Lesson 5 In-Class Discussion ✅

Weight Decay is different from Learning Rate / No of Epochs.
It’s a regularization coefficient (part of a regulartization term) that we add to the loss, as a penalty on the model. This penalty’s job is to control the complexity of the model (size of coeffs/number of coeffs in some cases) to encourage the model not to be over-complex and overfit (memorize) the training data.

3 Likes

Or no need for a AWS p3

1 Like

any more likes to this…
THis can be a very useful thing where u have lot of noisy background not of your interest and very small area of pixels of our interest…just throwing my thought not sure if it can be done or not so seeking calrifications

arnold needed to come to life. he expects nothing less than a p3.

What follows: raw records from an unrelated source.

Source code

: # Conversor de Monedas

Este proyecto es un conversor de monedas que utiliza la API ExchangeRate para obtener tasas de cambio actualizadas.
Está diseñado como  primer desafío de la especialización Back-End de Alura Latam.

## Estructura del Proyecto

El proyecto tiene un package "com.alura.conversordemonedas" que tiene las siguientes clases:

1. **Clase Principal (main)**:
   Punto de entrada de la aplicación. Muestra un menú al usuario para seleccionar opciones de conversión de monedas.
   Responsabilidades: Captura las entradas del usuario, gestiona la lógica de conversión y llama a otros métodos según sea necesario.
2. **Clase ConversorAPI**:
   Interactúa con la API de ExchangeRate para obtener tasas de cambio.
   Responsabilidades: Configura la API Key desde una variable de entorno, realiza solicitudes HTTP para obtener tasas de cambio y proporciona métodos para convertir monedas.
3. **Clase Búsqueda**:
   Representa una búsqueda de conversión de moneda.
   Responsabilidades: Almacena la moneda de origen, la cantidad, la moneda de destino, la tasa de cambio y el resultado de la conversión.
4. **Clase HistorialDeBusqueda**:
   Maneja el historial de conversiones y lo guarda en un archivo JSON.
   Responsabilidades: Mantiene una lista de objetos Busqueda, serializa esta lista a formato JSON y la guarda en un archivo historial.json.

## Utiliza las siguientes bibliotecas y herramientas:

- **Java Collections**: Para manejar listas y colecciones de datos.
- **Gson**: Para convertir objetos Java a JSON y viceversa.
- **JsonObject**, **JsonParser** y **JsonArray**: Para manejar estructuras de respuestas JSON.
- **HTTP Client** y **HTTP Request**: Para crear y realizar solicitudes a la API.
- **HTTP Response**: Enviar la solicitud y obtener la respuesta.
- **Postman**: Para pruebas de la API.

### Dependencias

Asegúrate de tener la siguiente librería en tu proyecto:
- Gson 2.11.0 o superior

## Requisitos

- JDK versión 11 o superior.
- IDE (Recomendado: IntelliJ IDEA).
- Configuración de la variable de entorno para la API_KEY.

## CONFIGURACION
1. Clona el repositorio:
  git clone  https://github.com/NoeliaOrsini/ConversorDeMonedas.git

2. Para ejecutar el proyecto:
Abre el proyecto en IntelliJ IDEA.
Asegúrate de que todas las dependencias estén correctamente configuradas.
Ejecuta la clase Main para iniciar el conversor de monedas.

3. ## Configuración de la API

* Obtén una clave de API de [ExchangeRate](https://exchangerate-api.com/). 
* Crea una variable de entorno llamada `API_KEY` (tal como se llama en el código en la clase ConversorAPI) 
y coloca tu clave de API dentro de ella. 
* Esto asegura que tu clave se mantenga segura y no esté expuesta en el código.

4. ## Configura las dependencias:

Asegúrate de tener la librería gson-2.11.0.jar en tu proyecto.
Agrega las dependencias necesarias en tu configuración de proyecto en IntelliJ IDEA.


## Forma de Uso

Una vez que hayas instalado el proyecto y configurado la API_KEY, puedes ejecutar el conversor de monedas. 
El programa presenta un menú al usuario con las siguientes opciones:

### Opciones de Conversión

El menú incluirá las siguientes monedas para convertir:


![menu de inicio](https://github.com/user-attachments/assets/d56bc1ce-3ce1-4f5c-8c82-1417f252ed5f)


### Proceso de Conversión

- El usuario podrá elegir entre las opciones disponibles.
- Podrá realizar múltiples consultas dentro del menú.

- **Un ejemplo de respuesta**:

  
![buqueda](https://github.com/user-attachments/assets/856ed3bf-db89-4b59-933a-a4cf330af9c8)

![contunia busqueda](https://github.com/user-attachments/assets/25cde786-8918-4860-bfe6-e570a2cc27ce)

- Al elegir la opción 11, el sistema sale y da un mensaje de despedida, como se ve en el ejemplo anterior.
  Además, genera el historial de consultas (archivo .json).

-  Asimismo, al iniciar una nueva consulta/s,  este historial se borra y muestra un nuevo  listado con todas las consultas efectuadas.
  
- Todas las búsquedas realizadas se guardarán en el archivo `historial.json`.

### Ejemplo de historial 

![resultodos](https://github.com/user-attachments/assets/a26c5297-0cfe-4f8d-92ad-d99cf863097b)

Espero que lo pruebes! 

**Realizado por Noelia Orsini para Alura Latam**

How wd parameter is related to L1/L2 regularization norm? From the formula that was shown, it looks like coefficient multiplied by L2, right?

4 Likes

my question :slight_smile:

Almost, but not exactly the same thing, as explained in this article.

2 Likes

I have read this DLCV book . It is mentioned there. Screenshot attached

I have a weight decay question…

Does the amount of weight decay increase proportionally to the size of the network? i.e. will a network with more parameters have more weight decay, and do you need to think about that when you specify it?

5 Likes

PCA can be applied to image data. There are some examples in the computational linear algebra course, for instance, using PCA to identify the foreground vs. background in a video.

10 Likes

No it doesn’t. Weight decay applies to each specific weight when updating so it is agnostic to the number of parameters.

1 Like

That’s not the same thing, it’s a parameter that reduces the learning rate over time.

2 Likes

A larger batch will yield more accurate (less noisy) weight updates. The tradeoff is you get fewer weight updates per epoch. On the other hand, a small batch will yield noisier updates, but you get more updates per epoch.

2 Likes

wd plays the same role in L1/L2 regularization norm. The difference is in the summation of the weights - which is multiplied by wd - (L1 -> sums absolute values of weights while L2 -> sums square values of weights).

1 Like

That’s learning rate decay, which is different from weigh decay. Learning rate decay is reducing the learning rate over several epochs. Weight decay affects the update of parameters during back propagation.

4 Likes

Okay. Thanks for clearing the difference

Is something like “differential weight decay” like we do for learning rates make any sense ?

1 Like

Definitely. Leslie Smith is working on it, please check my previous post’s link.

3 Likes

nice! this is the type of explanation i was looking for!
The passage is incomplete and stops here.